# Work instructions:
Each entry must be restated exactly as it appears.

+ + + +

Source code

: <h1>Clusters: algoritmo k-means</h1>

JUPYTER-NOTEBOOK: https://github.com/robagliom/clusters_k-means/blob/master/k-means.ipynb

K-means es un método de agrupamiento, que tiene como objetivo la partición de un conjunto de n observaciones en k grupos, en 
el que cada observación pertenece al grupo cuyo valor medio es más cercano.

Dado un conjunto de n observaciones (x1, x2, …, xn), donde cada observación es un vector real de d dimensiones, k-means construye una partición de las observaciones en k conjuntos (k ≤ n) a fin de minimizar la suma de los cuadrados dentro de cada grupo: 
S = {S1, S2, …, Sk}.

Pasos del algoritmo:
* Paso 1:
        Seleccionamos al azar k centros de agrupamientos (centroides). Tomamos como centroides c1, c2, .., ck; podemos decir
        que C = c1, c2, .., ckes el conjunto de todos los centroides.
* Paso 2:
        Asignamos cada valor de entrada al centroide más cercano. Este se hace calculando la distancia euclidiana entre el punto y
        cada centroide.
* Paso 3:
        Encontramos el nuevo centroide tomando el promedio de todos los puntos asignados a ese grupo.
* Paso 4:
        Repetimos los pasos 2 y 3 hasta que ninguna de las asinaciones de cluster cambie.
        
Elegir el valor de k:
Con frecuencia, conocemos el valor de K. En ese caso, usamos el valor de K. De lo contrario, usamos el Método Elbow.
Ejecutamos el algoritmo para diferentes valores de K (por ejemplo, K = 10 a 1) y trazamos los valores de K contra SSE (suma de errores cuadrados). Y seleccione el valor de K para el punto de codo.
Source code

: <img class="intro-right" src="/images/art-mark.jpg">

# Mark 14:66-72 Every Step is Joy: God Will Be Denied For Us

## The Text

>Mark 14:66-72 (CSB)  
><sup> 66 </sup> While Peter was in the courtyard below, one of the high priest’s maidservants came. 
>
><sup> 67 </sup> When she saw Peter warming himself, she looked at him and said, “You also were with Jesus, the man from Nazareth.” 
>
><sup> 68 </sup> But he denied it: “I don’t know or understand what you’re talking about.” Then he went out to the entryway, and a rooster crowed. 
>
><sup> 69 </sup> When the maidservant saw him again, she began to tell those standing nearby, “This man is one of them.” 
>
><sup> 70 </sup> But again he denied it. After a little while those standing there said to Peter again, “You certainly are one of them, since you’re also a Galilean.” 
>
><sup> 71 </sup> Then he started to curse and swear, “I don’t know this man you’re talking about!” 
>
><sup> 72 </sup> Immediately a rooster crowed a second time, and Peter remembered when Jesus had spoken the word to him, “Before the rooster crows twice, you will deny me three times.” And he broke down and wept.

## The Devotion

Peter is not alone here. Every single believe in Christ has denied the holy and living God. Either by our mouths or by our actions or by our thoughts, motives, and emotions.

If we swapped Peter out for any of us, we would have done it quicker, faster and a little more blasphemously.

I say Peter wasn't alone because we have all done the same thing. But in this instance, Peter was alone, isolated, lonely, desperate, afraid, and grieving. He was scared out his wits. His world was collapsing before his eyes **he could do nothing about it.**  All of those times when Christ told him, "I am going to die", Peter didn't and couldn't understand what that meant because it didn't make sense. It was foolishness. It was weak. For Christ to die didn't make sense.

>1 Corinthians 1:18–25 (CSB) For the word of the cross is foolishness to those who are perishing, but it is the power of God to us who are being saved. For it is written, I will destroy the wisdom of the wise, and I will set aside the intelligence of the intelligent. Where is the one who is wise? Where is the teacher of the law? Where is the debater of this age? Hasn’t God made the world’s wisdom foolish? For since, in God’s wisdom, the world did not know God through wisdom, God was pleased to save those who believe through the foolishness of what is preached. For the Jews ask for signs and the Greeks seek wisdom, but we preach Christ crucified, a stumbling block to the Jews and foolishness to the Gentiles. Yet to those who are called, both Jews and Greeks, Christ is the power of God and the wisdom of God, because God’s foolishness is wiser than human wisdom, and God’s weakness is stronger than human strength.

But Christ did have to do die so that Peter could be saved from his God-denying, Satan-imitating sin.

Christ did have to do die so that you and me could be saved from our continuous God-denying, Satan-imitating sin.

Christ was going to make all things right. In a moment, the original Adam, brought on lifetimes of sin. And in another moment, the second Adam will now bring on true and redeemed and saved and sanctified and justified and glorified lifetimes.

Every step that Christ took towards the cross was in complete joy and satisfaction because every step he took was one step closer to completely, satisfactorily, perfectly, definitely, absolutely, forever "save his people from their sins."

+ + + +

# Response box:
Source code

: <h1>Clusters: algoritmo k-means</h1>

JUPYTER-NOTEBOOK: https://github.com/robagliom/clusters_k-means/blob/master/k-means.ipynb

K-means es un método de agrupamiento, que tiene como objetivo la partición de un conjunto de n observaciones en k grupos, en 
el que cada observación pertenece al grupo cuyo valor medio es más cercano.

Dado un conjunto de n observaciones (x1, x2, …, xn), donde cada observación es un vector real de d dimensiones, k-means construye una partición de las observaciones en k conjuntos (k ≤ n) a fin de minimizar la suma de los cuadrados dentro de cada grupo: 
S = {S1, S2, …, Sk}.

Pasos del algoritmo:
* Paso 1:
        Seleccionamos al azar k centros de agrupamientos (centroides). Tomamos como centroides c1, c2, .., ck; podemos decir
        que C = c1, c2, .., ckes el conjunto de todos los centroides.
* Paso 2:
        Asignamos cada valor de entrada al centroide más cercano. Este se hace calculando la distancia euclidiana entre el punto y
        cada centroide.
* Paso 3:
        Encontramos el nuevo centroide tomando el promedio de todos los puntos asignados a ese grupo.
* Paso 4:
        Repetimos los pasos 2 y 3 hasta que ninguna de las asinaciones de cluster cambie.
        
Elegir el valor de k:
Con frecuencia, conocemos el valor de K. En ese caso, usamos el valor de K. De lo contrario, usamos el Método Elbow.
Ejecutamos el algoritmo para diferentes valores de K (por ejemplo, K = 10 a 1) y trazamos los valores de K contra SSE (suma de errores cuadrados). Y seleccione el valor de K para el punto de codo.
Source code

: <img class="intro-right" src="/images/art-mark.jpg">

# Mark 14:66-72 Every Step is Joy: God Will Be Denied For Us

## The Text

>Mark 14:66-72 (CSB)  
><sup> 66 </sup> While Peter was in the courtyard below, one of the high priest’s maidservants came. 
>
><sup> 67 </sup> When she saw Peter warming himself, she looked at him and said, “You also were with Jesus, the man from Nazareth.” 
>
><sup> 68 </sup> But he denied it: “I don’t know or understand what you’re talking about.” Then he went out to the entryway, and a rooster crowed. 
>
><sup> 69 </sup> When the maidservant saw him again, she began to tell those standing nearby, “This man is one of them.” 
>
><sup> 70 </sup> But again he denied it. After a little while those standing there said to Peter again, “You certainly are one of them, since you’re also a Galilean.” 
>
><sup> 71 </sup> Then he started to curse and swear, “I don’t know this man you’re talking about!” 
>
><sup> 72 </sup> Immediately a rooster crowed a second time, and Peter remembered when Jesus had spoken the word to him, “Before the rooster crows twice, you will deny me three times.” And he broke down and wept.

## The Devotion

Peter is not alone here. Every single believe in Christ has denied the holy and living God. Either by our mouths or by our actions or by our thoughts, motives, and emotions.

If we swapped Peter out for any of us, we would have done it quicker, faster and a little more blasphemously.

I say Peter wasn't alone because we have all done the same thing. But in this instance, Peter was alone, isolated, lonely, desperate, afraid, and grieving. He was scared out his wits. His world was collapsing before his eyes **he could do nothing about it.**  All of those times when Christ told him, "I am going to die", Peter didn't and couldn't understand what that meant because it didn't make sense. It was foolishness. It was weak. For Christ to die didn't make sense.

>1 Corinthians 1:18–25 (CSB) For the word of the cross is foolishness to those who are perishing, but it is the power of God to us who are being saved. For it is written, I will destroy the wisdom of the wise, and I will set aside the intelligence of the intelligent. Where is the one who is wise? Where is the teacher of the law? Where is the debater of this age? Hasn’t God made the world’s wisdom foolish? For since, in God’s wisdom, the world did not know God through wisdom, God was pleased to save those who believe through the foolishness of what is preached. For the Jews ask for signs and the Greeks seek wisdom, but we preach Christ crucified, a stumbling block to the Jews and foolishness to the Gentiles. Yet to those who are called, both Jews and Greeks, Christ is the power of God and the wisdom of God, because God’s foolishness is wiser than human wisdom, and God’s weakness is stronger than human strength.

But Christ did have to do die so that Peter could be saved from his God-denying, Satan-imitating sin.

Christ did have to do die so that you and me could be saved from our continuous God-denying, Satan-imitating sin.

Christ was going to make all things right. In a moment, the original Adam, brought on lifetimes of sin. And in another moment, the second Adam will now bring on true and redeemed and saved and sanctified and justified and glorified lifetimes.

Every step that Christ took towards the cross was in complete joy and satisfaction because every step he took was one step closer to completely, satisfactorily, perfectly, definitely, absolutely, forever "save his people from their sins."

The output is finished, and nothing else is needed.